EXERCISE GOAL » Please restate, word for word, the lines below that begin at the one with "Para rodar o" and end at the one with "### Domínio". Leave out all other lines.

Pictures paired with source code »

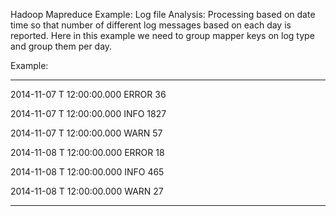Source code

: Hadoop Mapreduce Example: Log file Analysis:
Processing based on date time so that number of different log messages based on each day is reported. 
Here in this example we need to group mapper keys on log type and group them per day. 

Example:

------------------------------------------
2014-11-07 T 12:00:00.000 ERROR	36

2014-11-07 T 12:00:00.000 INFO	1827

2014-11-07 T 12:00:00.000 WARN	57

2014-11-08 T 12:00:00.000 ERROR	18

2014-11-08 T 12:00:00.000 INFO	465

2014-11-08 T 12:00:00.000 WARN	27

-------------------------------------------------
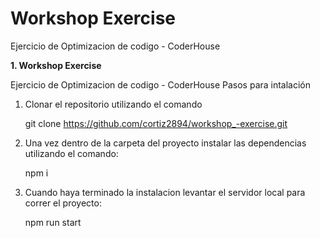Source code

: # Workshop Exercise
Ejercicio de Optimizacion de codigo - CoderHouse

**1.  Workshop Exercise**

Ejercicio de Optimizacion de codigo - CoderHouse
Pasos para intalación

1. Clonar el repositorio utilizando el comando 

    git clone https://github.com/cortiz2894/workshop_-exercise.git

2. Una vez dentro de la carpeta del proyecto instalar las dependencias utilizando el comando:

    npm i
    
3. Cuando haya terminado la instalacion levantar el servidor local para correr el proyecto:

    npm run start
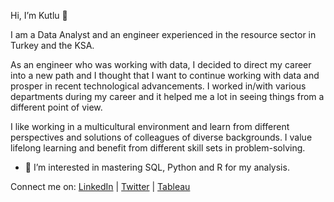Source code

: Hi, I’m Kutlu 👋

I am a Data Analyst and an engineer experienced in the resource sector in Turkey and the KSA.

As an engineer who was working with data, I decided to direct my career into a new path and I thought that I want to continue working with data and prosper in recent technological advancements. I worked in/with various departments during my career and it helped me a lot in seeing things from a different point of view.

I like working in a multicultural environment and learn from different perspectives and solutions of colleagues of diverse backgrounds.
I value lifelong learning and benefit from different skill sets in problem-solving.

- 👀 I’m interested in mastering SQL, Python and R for my analysis.

Connect me on: 
[LinkedIn](https://www.linkedin.com/in/kutlusezen/) | [Twitter](https://twitter.com/ktlszn) | [Tableau](https://public.tableau.com/profile/kutlu#!/)



<!---
ktlszn/ktlszn is a ✨ special ✨ repository because its `README.md` (this file) appears on your GitHub profile.
You can click the Preview link to take a look at your changes.
--->

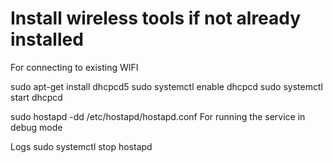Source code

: # Install wireless tools if not already installed

For connecting to existing WIFI

sudo apt-get install dhcpcd5
sudo systemctl enable dhcpcd
sudo systemctl start dhcpcd


sudo hostapd -dd /etc/hostapd/hostapd.conf
For running the service in debug mode

Logs 
sudo systemctl stop hostapd

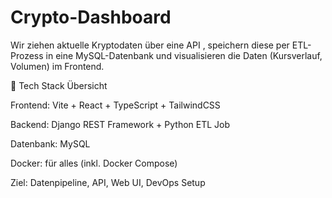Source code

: # Crypto-Dashboard
Wir ziehen aktuelle Kryptodaten über eine API , speichern diese per ETL-Prozess in eine MySQL-Datenbank und visualisieren die Daten (Kursverlauf, Volumen) im Frontend.

🧱 Tech Stack Übersicht

Frontend: Vite + React + TypeScript + TailwindCSS

Backend: Django REST Framework + Python ETL Job

Datenbank: MySQL

Docker: für alles (inkl. Docker Compose)

Ziel: Datenpipeline, API, Web UI, DevOps Setup
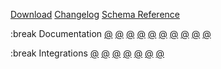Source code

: 
[Download](/download)
[Changelog](/changelog)
[Schema Reference](/schema)

:break
Documentation
[@](/docs/getting-started)
[@](/docs/the-build-file)
[@](/docs/build-configurations)
[@](/docs/creating-targets)
[@](/docs/cxx-compile-settings)
[@](/docs/adding-packages)
[@](/docs/describing-the-distribution)
[@](/docs/command-usage)
[@](/docs/the-settings-file)
[@](/docs/other-topics)

:break
Integrations
[@](/integrations/integration-development)
[@](/integrations/visual-studio-code)
[@](/integrations/visual-studio)
[@](/integrations/xcode)
[@](/integrations/clion)
[@](/integrations/fleet)
[@](/integrations/code-blocks)


<!-- Other -->
<!-- [](/contact) -->

<!-- Dev  -->
<!-- [](/sandbox) -->
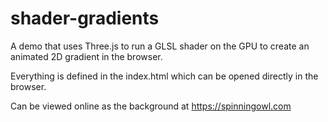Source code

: # shader-gradients

A demo that uses Three.js to run a GLSL shader on the GPU to create an animated 2D gradient in the browser.

Everything is defined in the index.html which can be opened directly in the browser.

Can be viewed online as the background at https://spinningowl.com
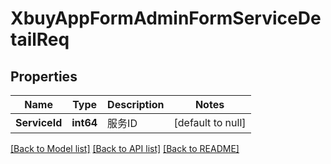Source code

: # XbuyAppFormAdminFormServiceDetailReq

## Properties
Name | Type | Description | Notes
------------ | ------------- | ------------- | -------------
**ServiceId** | **int64** | 服务ID | [default to null]

[[Back to Model list]](../README.md#documentation-for-models) [[Back to API list]](../README.md#documentation-for-api-endpoints) [[Back to README]](../README.md)

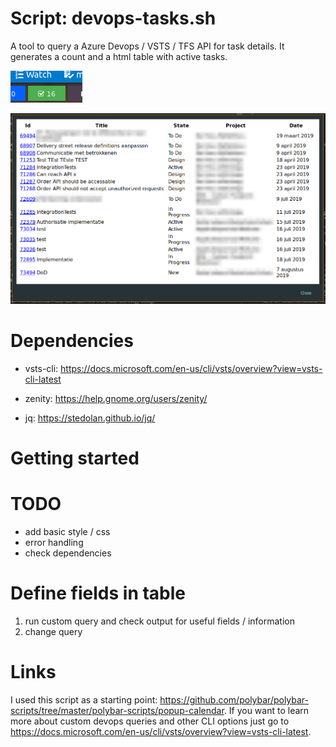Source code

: # Script: devops-tasks.sh

A tool to query a Azure Devops / VSTS / TFS API for task details. It generates a count and a html table with active tasks.

![polybar](screenshots/polybar.png)

![zenity](screenshots/zenity.png)

# Dependencies

* vsts-cli: https://docs.microsoft.com/en-us/cli/vsts/overview?view=vsts-cli-latest

* zenity: https://help.gnome.org/users/zenity/

* jq: https://stedolan.github.io/jq/

# Getting started

# TODO

- add basic style / css
- error handling
- check dependencies

# Define fields in table

1. run custom query and check output for useful fields / information
2. change query

# Links

I used this script as a starting point: https://github.com/polybar/polybar-scripts/tree/master/polybar-scripts/popup-calendar. If you want to learn more about custom devops queries and other CLI options just go to https://docs.microsoft.com/en-us/cli/vsts/overview?view=vsts-cli-latest.

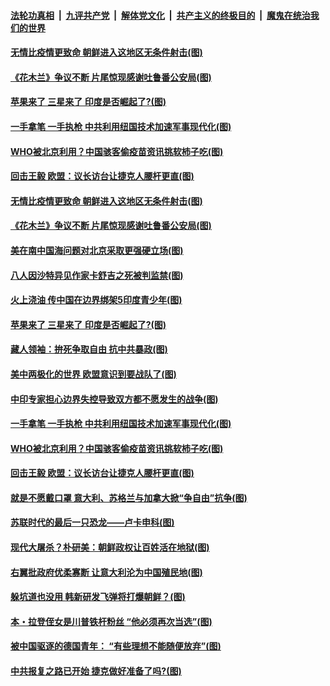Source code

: 

####  [法轮功真相](../../../../basic/blob/master/README.md?t=09081131) &nbsp;|&nbsp; [九评共产党](../../../../9ping.md/blob/master/README.md?t=09081131) &nbsp;|&nbsp; [解体党文化](../../../../jtdwh.md/blob/master/README.md?t=09081131)  &nbsp;|&nbsp; [共产主义的终极目的](../../../../gczydzjmd.md/blob/master/README.md?t=09081131) &nbsp;|&nbsp; [魔鬼在统治我们的世界](../../../../mgztzwmdsj.md/blob/master/README.md?t=09081131) 

#### [无情比疫情更致命 朝鲜进入这地区无条件射击(图)](../pages/p9/945436.md?t=09081131) 

#### [《花木兰》争议不断 片尾惊现感谢吐鲁番公安局(图)](../pages/p9/945494.md?t=09081131) 

#### [苹果来了 三星来了 印度是否崛起了?(图)](../pages/p9/945483.md?t=09081131) 

#### [一手拿笔 一手执枪 中共利用纽国技术加速军事现代化(图)](../pages/p9/945424.md?t=09081131) 

#### [WHO被北京利用？中国骇客偷疫苗资讯挑软杮子吃(图)](../pages/p9/945417.md?t=09081131) 

#### [回击王毅 欧盟：议长访台让捷克人腰杆更直(图)](../pages/p9/945339.md?t=09081131) 

#### [无情比疫情更致命 朝鲜进入这地区无条件射击(图)](../pages/p9/945436.md?t=09081131) 

#### [《花木兰》争议不断 片尾惊现感谢吐鲁番公安局(图)](../pages/p9/945494.md?t=09081131) 

#### [美在南中国海问题对北京采取更强硬立场(图)](../pages/p9/945488.md?t=09081131) 

#### [八人因沙特异见作家卡舒吉之死被判监禁(图)](../pages/p9/945486.md?t=09081131) 

#### [火上浇油 传中国在边界绑架5印度青少年(图)](../pages/p9/945422.md?t=09081131) 

#### [苹果来了 三星来了 印度是否崛起了?(图)](../pages/p9/945483.md?t=09081131) 

#### [藏人领袖：拚死争取自由 抗中共暴政(图)](../pages/p9/945454.md?t=09081131) 

#### [美中两极化的世界 欧盟意识到要战队了(图)](../pages/p9/945441.md?t=09081131) 

#### [中印专家担心边界失控导致双方都不愿发生的战争(图)](../pages/p9/945440.md?t=09081131) 

#### [一手拿笔 一手执枪 中共利用纽国技术加速军事现代化(图)](../pages/p9/945424.md?t=09081131) 

#### [WHO被北京利用？中国骇客偷疫苗资讯挑软杮子吃(图)](../pages/p9/945417.md?t=09081131) 

#### [回击王毅 欧盟：议长访台让捷克人腰杆更直(图)](../pages/p9/945339.md?t=09081131) 

#### [就是不愿戴口罩 意大利、苏格兰与加拿大掀“争自由”抗争(图)](../pages/p9/945391.md?t=09081131) 

#### [苏联时代的最后一只恐龙——卢卡申科(图)](../pages/p9/945390.md?t=09081131) 

#### [现代大屠杀？朴研美：朝鲜政权让百姓活在地狱(图)](../pages/p9/945351.md?t=09081131) 

#### [右翼批政府优柔寡断 让意大利沦为中国殖民地(图)](../pages/p9/945382.md?t=09081131) 

#### [躲坑道也没用 韩新研发飞弹将打爆朝鲜？(图)](../pages/p9/945265.md?t=09081131) 

#### [本・拉登侄女是川普铁杆粉丝 “他必须再次当选”(图)](../pages/p9/945308.md?t=09081131) 

#### [被中国驱逐的德国青年： “有些理想不能随便放弃”(图)](../pages/p9/945309.md?t=09081131) 

#### [中共报复之路已开始 捷克做好准备了吗?(图)](../pages/p9/945307.md?t=09081131) 

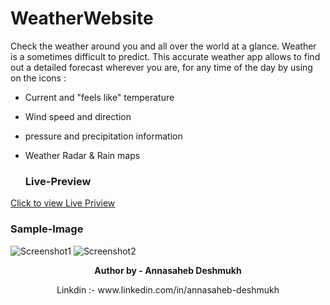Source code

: # WeatherWebsite
Check the weather around you and all over the world at a glance.
Weather is a sometimes difficult to predict. This accurate weather app allows to find out a detailed forecast wherever you are,
for any time of the day by using on the icons :
- Current and "feels like" temperature
- Wind speed and direction
- pressure and precipitation information
- Weather Radar & Rain maps

  ### Live-Preview
[Click to view Live Priview](https://annasaheb8910.github.io/WeatherWebsite/)
  ### Sample-Image
![Screenshot1](https://github.com/Annasaheb8910/WeatherWebsite/assets/145148499/94dfd376-7984-427d-ad0e-a5f38c3b6729)
![Screenshot2](https://github.com/Annasaheb8910/WeatherWebsite/assets/145148499/b96b414c-823f-42b5-9ac5-7a777554a2bf)
<p align="center"><b>Author by - Annasaheb Deshmukh</b></p>
<p align ="center">Linkdin :- www.linkedin.com/in/annasaheb-deshmukh</p>

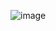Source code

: ![image](https://github.com/zoni2004/PF-FALL-23/assets/142867557/5d3a2286-ee08-4da1-b0a1-bb6d03509813)

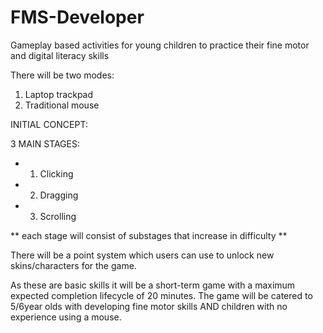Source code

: # FMS-Developer
Gameplay based activities for young children to practice their fine motor and digital literacy skills

There will be two modes: 
1. Laptop trackpad 
2. Traditional mouse 

INITIAL CONCEPT: 

3 MAIN STAGES: 
* 1. Clicking 
* 2. Dragging 
* 3. Scrolling 

** each stage will consist of substages that increase in difficulty ** 

There will be a point system which users can use to unlock new skins/characters for the game. 

As these are basic skills it will be a short-term game with a maximum expected completion lifecycle of 20 minutes. The game will be catered to 5/6year olds with developing fine motor skills AND children with no experience using a mouse. 



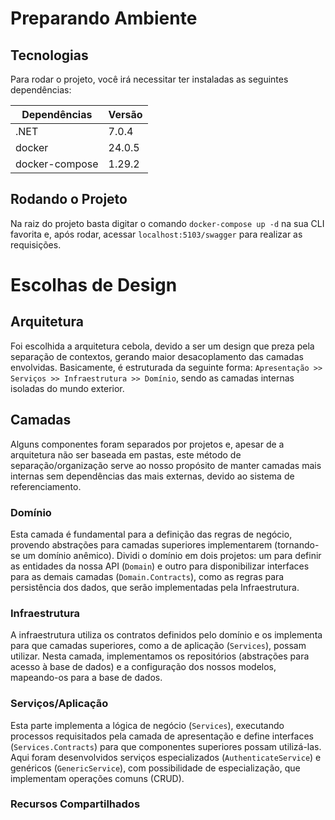 # Preparando Ambiente
## Tecnologias
Para rodar o projeto, você irá necessitar ter instaladas as seguintes dependências:

| Dependências    | Versão |
|-----------------|--------|
| .NET            | 7.0.4  |
| docker          | 24.0.5 |
| docker-compose  | 1.29.2 |

## Rodando o Projeto
Na raiz do projeto basta digitar o comando `docker-compose up -d` na sua CLI favorita e, após rodar, acessar `localhost:5103/swagger` para realizar as requisições.

# Escolhas de Design
## Arquitetura
Foi escolhida a arquitetura cebola, devido a ser um design que preza pela separação de contextos, gerando maior desacoplamento das camadas envolvidas. Basicamente, é estruturada da seguinte forma: `Apresentação >> Serviços >> Infraestrutura >> Domínio`, sendo as camadas internas isoladas do mundo exterior.

## Camadas
Alguns componentes foram separados por projetos e, apesar de a arquitetura não ser baseada em pastas, este método de separação/organização serve ao nosso propósito de manter camadas mais internas sem dependências das mais externas, devido ao sistema de referenciamento.

### Domínio
Esta camada é fundamental para a definição das regras de negócio, provendo abstrações para camadas superiores implementarem (tornando-se um domínio anêmico). Dividi o domínio em dois projetos: um para definir as entidades da nossa API (`Domain`) e outro para disponibilizar interfaces para as demais camadas (`Domain.Contracts`), como as regras para persistência dos dados, que serão implementadas pela Infraestrutura.

### Infraestrutura
A infraestrutura utiliza os contratos definidos pelo domínio e os implementa para que camadas superiores, como a de aplicação (`Services`), possam utilizar. Nesta camada, implementamos os repositórios (abstrações para acesso à base de dados) e a configuração dos nossos modelos, mapeando-os para a base de dados.

### Serviços/Aplicação
Esta parte implementa a lógica de negócio (`Services`), executando processos requisitados pela camada de apresentação e define interfaces (`Services.Contracts`) para que componentes superiores possam utilizá-las. Aqui foram desenvolvidos serviços especializados (`AuthenticateService`) e genéricos (`GenericService`), com possibilidade de especialização, que implementam operações comuns (CRUD).

### Recursos Compartilhados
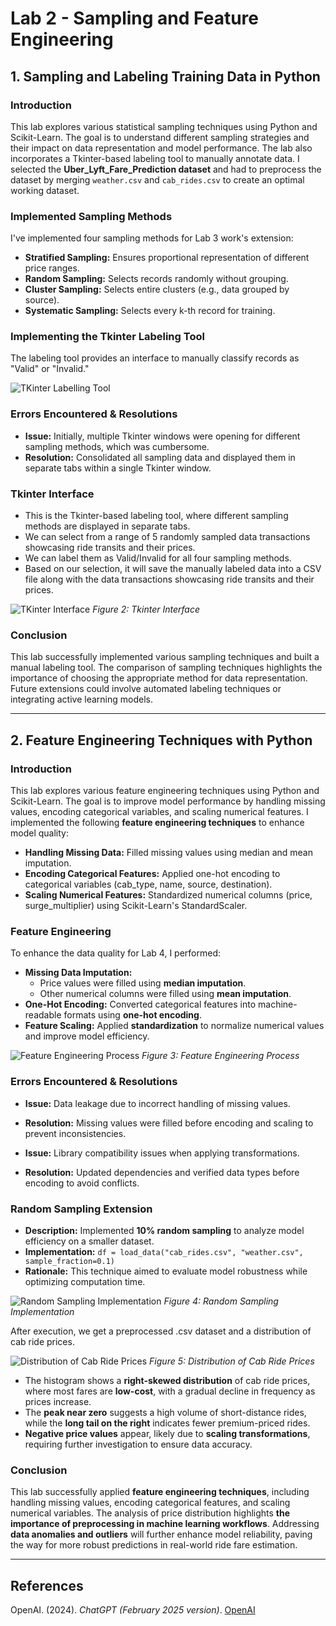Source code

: # Lab 2 - Sampling and Feature Engineering

## 1. Sampling and Labeling Training Data in Python

### Introduction

This lab explores various statistical sampling techniques using Python and Scikit-Learn. The goal is to understand different sampling strategies and their impact on data representation and model performance. The lab also incorporates a Tkinter-based labeling tool to manually annotate data. I selected the **Uber_Lyft_Fare_Prediction dataset** and had to preprocess the dataset by merging `weather.csv` and `cab_rides.csv` to create an optimal working dataset.

### Implemented Sampling Methods

I've implemented four sampling methods for Lab 3 work's extension:

- **Stratified Sampling:** Ensures proportional representation of different price ranges.
- **Random Sampling:** Selects records randomly without grouping.
- **Cluster Sampling:** Selects entire clusters (e.g., data grouped by source).
- **Systematic Sampling:** Selects every k-th record for training.

### Implementing the Tkinter Labeling Tool

The labeling tool provides an interface to manually classify records as "Valid" or "Invalid."

![TKinter Labelling Tool](/lab2_Images/tkinter_labelling_tool.png)

### Errors Encountered & Resolutions

- **Issue:** Initially, multiple Tkinter windows were opening for different sampling methods, which was cumbersome.
- **Resolution:** Consolidated all sampling data and displayed them in separate tabs within a single Tkinter window.

### Tkinter Interface

- This is the Tkinter-based labeling tool, where different sampling methods are displayed in separate tabs.
- We can select from a range of 5 randomly sampled data transactions showcasing ride transits and their prices.
- We can label them as Valid/Invalid for all four sampling methods.
- Based on our selection, it will save the manually labeled data into a CSV file along with the data transactions showcasing ride transits and their prices.

![TKinter Interface](/lab2_Images/tkinter_interface.png)
_Figure 2: Tkinter Interface_

### Conclusion

This lab successfully implemented various sampling techniques and built a manual labeling tool. The comparison of sampling techniques highlights the importance of choosing the appropriate method for data representation. Future extensions could involve automated labeling techniques or integrating active learning models.

---

## 2. Feature Engineering Techniques with Python

### Introduction

This lab explores various feature engineering techniques using Python and Scikit-Learn. The goal is to improve model performance by handling missing values, encoding categorical variables, and scaling numerical features. I implemented the following **feature engineering techniques** to enhance model quality:

- **Handling Missing Data:** Filled missing values using median and mean imputation.
- **Encoding Categorical Features:** Applied one-hot encoding to categorical variables (cab_type, name, source, destination).
- **Scaling Numerical Features:** Standardized numerical columns (price, surge_multiplier) using Scikit-Learn's StandardScaler.

### Feature Engineering

To enhance the data quality for Lab 4, I performed:

- **Missing Data Imputation:**
  - Price values were filled using **median imputation**.
  - Other numerical columns were filled using **mean imputation**.
- **One-Hot Encoding:** Converted categorical features into machine-readable formats using **one-hot encoding**.
- **Feature Scaling:** Applied **standardization** to normalize numerical values and improve model efficiency.

![Feature Engineering Process](/lab2_Images/feature_engineering_process.png)
_Figure 3: Feature Engineering Process_

### Errors Encountered & Resolutions

- **Issue:** Data leakage due to incorrect handling of missing values.
- **Resolution:** Missing values were filled before encoding and scaling to prevent inconsistencies.

- **Issue:** Library compatibility issues when applying transformations.
- **Resolution:** Updated dependencies and verified data types before encoding to avoid conflicts.

### Random Sampling Extension

- **Description:** Implemented **10% random sampling** to analyze model efficiency on a smaller dataset.
- **Implementation:** `df = load_data("cab_rides.csv", "weather.csv", sample_fraction=0.1)`
- **Rationale:** This technique aimed to evaluate model robustness while optimizing computation time.

![Random Sampling Implementation](/lab2_Images/random_sampling.png)
_Figure 4: Random Sampling Implementation_

After execution, we get a preprocessed .csv dataset and a distribution of cab ride prices.

![Distribution of Cab Ride Prices](/lab2_Images/distribution_cab.png)
_Figure 5: Distribution of Cab Ride Prices_

- The histogram shows a **right-skewed distribution** of cab ride prices, where most fares are **low-cost**, with a gradual decline in frequency as prices increase.
- The **peak near zero** suggests a high volume of short-distance rides, while the **long tail on the right** indicates fewer premium-priced rides.
- **Negative price values** appear, likely due to **scaling transformations**, requiring further investigation to ensure data accuracy.

### Conclusion

This lab successfully applied **feature engineering techniques**, including handling missing values, encoding categorical features, and scaling numerical variables. The analysis of price distribution highlights **the importance of preprocessing in machine learning workflows**. Addressing **data anomalies and outliers** will further enhance model reliability, paving the way for more robust predictions in real-world ride fare estimation.

---

## References

OpenAI. (2024). _ChatGPT (February 2025 version)_. [OpenAI](https://openai.com)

EXERCISE RESPONSE »
Para rodar o projeto, você irá necessitar ter instaladas as seguintes dependências:

| Dependências    | Versão |
|-----------------|--------|
| .NET            | 7.0.4  |
| docker          | 24.0.5 |
| docker-compose  | 1.29.2 |

## Rodando o Projeto
Na raiz do projeto basta digitar o comando `docker-compose up -d` na sua CLI favorita e, após rodar, acessar `localhost:5103/swagger` para realizar as requisições.

# Escolhas de Design
## Arquitetura
Foi escolhida a arquitetura cebola, devido a ser um design que preza pela separação de contextos, gerando maior desacoplamento das camadas envolvidas. Basicamente, é estruturada da seguinte forma: `Apresentação >> Serviços >> Infraestrutura >> Domínio`, sendo as camadas internas isoladas do mundo exterior.

## Camadas
Alguns componentes foram separados por projetos e, apesar de a arquitetura não ser baseada em pastas, este método de separação/organização serve ao nosso propósito de manter camadas mais internas sem dependências das mais externas, devido ao sistema de referenciamento.

### Domínio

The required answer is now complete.